US prosecutors have accused a shadowy Colombian businessman and Venezuelan officials of running a multimillion-dollar graft scheme, underscoring how foreign business elites facilitated the overt and rampant Venezuelan government corruption that helped plunge the nation into crisis.  

Álex Nain Saab Morán, a Colombian businessman who is under investigation for numerous crimes in a number of countries, has been indicted on money-laundering charges that accuse him of transferring some $350 million out of Venezuela. The graft scheme included kickbacks to government officials in connection to a 2011 government contract to build low-income housing that was never actually constructed, the US Justice Department announced July 25.
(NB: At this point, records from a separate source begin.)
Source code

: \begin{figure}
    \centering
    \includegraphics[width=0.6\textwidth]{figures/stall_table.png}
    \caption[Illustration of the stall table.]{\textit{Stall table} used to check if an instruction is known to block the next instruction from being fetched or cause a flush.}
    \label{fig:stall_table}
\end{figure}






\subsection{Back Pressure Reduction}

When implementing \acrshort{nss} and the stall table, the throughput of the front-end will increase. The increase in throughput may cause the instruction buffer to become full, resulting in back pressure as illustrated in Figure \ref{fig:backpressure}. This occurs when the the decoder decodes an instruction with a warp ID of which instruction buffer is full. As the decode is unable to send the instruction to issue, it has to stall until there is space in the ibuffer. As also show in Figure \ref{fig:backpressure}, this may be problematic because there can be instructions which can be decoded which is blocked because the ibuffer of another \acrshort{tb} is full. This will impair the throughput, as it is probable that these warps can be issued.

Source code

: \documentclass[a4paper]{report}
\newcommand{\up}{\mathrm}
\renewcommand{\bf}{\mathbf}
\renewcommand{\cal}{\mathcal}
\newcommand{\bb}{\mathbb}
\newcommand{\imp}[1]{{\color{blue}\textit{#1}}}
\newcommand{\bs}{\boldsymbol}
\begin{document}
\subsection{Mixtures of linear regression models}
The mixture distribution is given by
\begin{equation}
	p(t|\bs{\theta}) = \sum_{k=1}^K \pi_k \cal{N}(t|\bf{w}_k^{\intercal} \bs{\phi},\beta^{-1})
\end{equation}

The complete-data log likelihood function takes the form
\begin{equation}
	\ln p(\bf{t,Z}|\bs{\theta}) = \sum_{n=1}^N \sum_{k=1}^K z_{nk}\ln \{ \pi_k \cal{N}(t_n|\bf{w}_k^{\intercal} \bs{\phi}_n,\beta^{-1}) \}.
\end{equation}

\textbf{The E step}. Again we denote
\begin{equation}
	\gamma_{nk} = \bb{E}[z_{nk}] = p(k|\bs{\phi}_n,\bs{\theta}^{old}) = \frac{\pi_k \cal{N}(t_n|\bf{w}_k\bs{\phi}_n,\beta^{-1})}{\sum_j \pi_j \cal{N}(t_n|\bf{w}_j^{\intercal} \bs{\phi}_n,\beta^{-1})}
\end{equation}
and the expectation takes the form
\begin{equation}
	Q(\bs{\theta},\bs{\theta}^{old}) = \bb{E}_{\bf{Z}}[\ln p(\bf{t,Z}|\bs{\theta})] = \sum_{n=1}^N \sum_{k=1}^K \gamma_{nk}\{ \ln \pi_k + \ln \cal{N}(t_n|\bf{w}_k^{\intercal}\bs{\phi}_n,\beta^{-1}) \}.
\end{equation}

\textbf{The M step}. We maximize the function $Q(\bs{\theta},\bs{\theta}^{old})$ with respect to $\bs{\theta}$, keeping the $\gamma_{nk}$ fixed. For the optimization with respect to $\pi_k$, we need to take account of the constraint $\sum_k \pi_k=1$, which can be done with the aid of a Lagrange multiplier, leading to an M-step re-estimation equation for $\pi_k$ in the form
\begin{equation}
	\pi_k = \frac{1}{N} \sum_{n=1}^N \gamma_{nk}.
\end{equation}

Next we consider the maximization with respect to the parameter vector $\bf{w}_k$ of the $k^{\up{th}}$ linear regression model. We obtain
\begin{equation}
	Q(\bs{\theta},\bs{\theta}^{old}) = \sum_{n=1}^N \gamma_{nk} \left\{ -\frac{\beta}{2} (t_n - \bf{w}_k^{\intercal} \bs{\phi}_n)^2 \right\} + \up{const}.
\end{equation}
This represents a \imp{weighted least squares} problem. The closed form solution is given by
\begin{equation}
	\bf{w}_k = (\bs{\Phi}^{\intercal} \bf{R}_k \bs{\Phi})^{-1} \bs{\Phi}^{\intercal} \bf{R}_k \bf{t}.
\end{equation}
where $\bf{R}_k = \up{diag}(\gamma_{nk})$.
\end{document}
Prosecutors allege that Saab and fellow Colombian businessman Alvaro Pulido-Vargas exploited Venezuela’s government-controlled exchange rate to obtain US dollars at a favorable price. They then bribed government officials who facilitated payments on false documents for construction materials that were never imported, according to the indictment.

To exploit Venezuela’s former currency control agency, known as CADIVI (Comisión de Administración de Divisas — CADIVI), Saab and Pulido-Vargas allegedly used a single shipment of construction materials to submit multiple false invoices identified as new shipments, according to prosecutors.

SEE ALSO: Álex Saab Profile

Bribes were dolled out to members of CADIVI, the agency responsible for payment in US dollars for goods imported into Venezuela, in addition to officials from Venezuela’s tax authority and the Bolivarian National Guard (Guardia Nacional Bolivariana – GNB), who verified and took pictures of the imported goods and ensured everything was properly imported and inspected, according to authorities. 

Authorities allege that the profits Saab and Pulido-Vargas earned from the scheme were then funneled out of Venezuela and into offshore accounts they either owned or controlled, according to the indictment.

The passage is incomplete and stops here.